I’d added the smiley face to keep it friendly, and then I’d gone over the whole thing with the clear tape to give it some structure. It wasn’t exactly laminated, but it was the same idea.
She didn’t look impressed.
“You said you could get me there!” She was whispering, but you could tell by her eyes she was mad. “You said you had a way!”
I put the sign in my lap. Geez, I thought. So much for beggars not being choosers. So much for gratitude. Maybe she’d like to go back out to the woods and sit in her car with her radioactive license plate.
“I do have a way. We’re gonna hitch.”
She touched her glove to her ear and winced. “Hitchhike? To St. Louis?”
“Sure. I do it all the time.” It wouldn’t do her any good if I showed a lack of confidence. I rolled my eyes. “Listen. You can’t believe all that stuff you hear about how dangerous it is. That’s just the media trying to scare you. It’s perfectly safe if you do it right. And that’s how we’ll be doing it.” I held up my hand to count on my fingers. “One, there’ll be two of us. Two, we’ll only get rides from women. And three, we’re not going to be standing out on the highway. We’ll get rides from places like this, where we have a chance to size somebody up. And I’ll take a picture of the license plate before we get in, and say I’m texting it to someone as a precaution. That’s about as safe as it gets.”
She stared at me for a good long while. Then she squinted. “You have a phone? I thought you didn’t have a phone.”
Good for her. She was paying attention. I took my phone out of my backpack.
“Just the camera part works,” I said, showing it to her. “It doesn’t have service. Nobody would know that, though.” I held up my hands. “That’s just an extra precaution anyway. If we just get rides with women, we’ll be fine.”
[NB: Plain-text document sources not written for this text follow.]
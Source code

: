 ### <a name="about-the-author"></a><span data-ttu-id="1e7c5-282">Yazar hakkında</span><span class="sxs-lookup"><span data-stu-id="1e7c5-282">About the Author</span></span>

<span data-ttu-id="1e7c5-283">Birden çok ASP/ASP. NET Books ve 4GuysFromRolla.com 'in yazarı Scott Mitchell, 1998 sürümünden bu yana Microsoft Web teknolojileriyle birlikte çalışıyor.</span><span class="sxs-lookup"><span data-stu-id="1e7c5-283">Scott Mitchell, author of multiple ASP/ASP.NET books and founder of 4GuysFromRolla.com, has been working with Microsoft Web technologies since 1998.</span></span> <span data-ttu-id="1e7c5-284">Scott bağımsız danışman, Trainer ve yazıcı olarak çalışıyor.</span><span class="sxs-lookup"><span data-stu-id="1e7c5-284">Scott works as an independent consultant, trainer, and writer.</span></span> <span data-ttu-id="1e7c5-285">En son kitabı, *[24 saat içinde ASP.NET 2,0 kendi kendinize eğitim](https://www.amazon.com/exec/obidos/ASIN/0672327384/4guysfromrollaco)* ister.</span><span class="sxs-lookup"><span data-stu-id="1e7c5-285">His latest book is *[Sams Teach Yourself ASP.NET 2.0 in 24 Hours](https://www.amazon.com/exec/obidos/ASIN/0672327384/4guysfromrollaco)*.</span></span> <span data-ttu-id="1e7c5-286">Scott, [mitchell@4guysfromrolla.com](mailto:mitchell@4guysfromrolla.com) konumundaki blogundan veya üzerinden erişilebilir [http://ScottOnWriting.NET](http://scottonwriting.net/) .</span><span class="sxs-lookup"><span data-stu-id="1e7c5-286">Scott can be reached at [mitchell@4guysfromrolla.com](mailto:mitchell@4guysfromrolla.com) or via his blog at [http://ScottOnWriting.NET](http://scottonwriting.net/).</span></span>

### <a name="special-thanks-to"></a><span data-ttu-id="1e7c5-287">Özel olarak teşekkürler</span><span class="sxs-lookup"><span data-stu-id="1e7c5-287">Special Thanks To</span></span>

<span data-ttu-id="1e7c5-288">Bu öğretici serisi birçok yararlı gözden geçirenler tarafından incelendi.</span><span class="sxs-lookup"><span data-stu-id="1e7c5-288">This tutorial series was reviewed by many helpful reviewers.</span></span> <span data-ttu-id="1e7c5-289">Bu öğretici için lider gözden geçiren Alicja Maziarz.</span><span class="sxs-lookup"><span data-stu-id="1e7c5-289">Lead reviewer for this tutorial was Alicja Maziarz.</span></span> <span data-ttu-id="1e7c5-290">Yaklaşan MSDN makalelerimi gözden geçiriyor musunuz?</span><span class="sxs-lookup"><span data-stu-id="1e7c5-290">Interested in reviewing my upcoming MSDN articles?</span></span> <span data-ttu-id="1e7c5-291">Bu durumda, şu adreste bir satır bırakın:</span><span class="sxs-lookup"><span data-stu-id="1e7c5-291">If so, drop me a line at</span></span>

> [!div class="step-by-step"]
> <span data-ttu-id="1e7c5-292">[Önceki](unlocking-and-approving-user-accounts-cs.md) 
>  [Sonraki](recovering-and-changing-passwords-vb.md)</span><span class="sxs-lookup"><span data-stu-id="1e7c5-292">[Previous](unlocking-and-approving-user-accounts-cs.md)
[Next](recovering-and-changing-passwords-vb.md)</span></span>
She pursed her lips, then leaned back. With the fluorescent light over the table, I could see she had freckles, very faint, along her cheekbones.
“Oh,” I said, remembering. “I got ahold of the guy in St. Louis, so he knows you’re coming. He says he can do it. You sure you have the cash to give him?”
She nodded.
“And enough left over to give me bus fare back to Hannibal?”
She nodded again.
“Why don’t you give it to me now, then?” I said. “Probably a hundred dollars should do it.” I wasn’t trying to rip her off. If a ticket home was less than that, I’d give her back the change at the station. What I was doing would be even worse if I made any profit doing it.
She got a leather wallet out of her messenger bag, and she looked around to make sure no one was watching before she slid five twenties across the table. I guess she wasn’t in any position to hold back.
“But who will give us rides?” she asked. “It’s dangerous for them. They don’t know us.”
She was right. That was the bigger problem. That was the part I didn’t get about hitchhiking. I mean, why take the risk if you were the one with the car?
“Well,” I said. “I’ve never had any trouble. But we’ve got to make up a story about you. Do you speak anything else besides English and, you know”—the basketball fans were cheering too loud for the family across from us to hear, but I lowered my voice anyway—“Arabic?”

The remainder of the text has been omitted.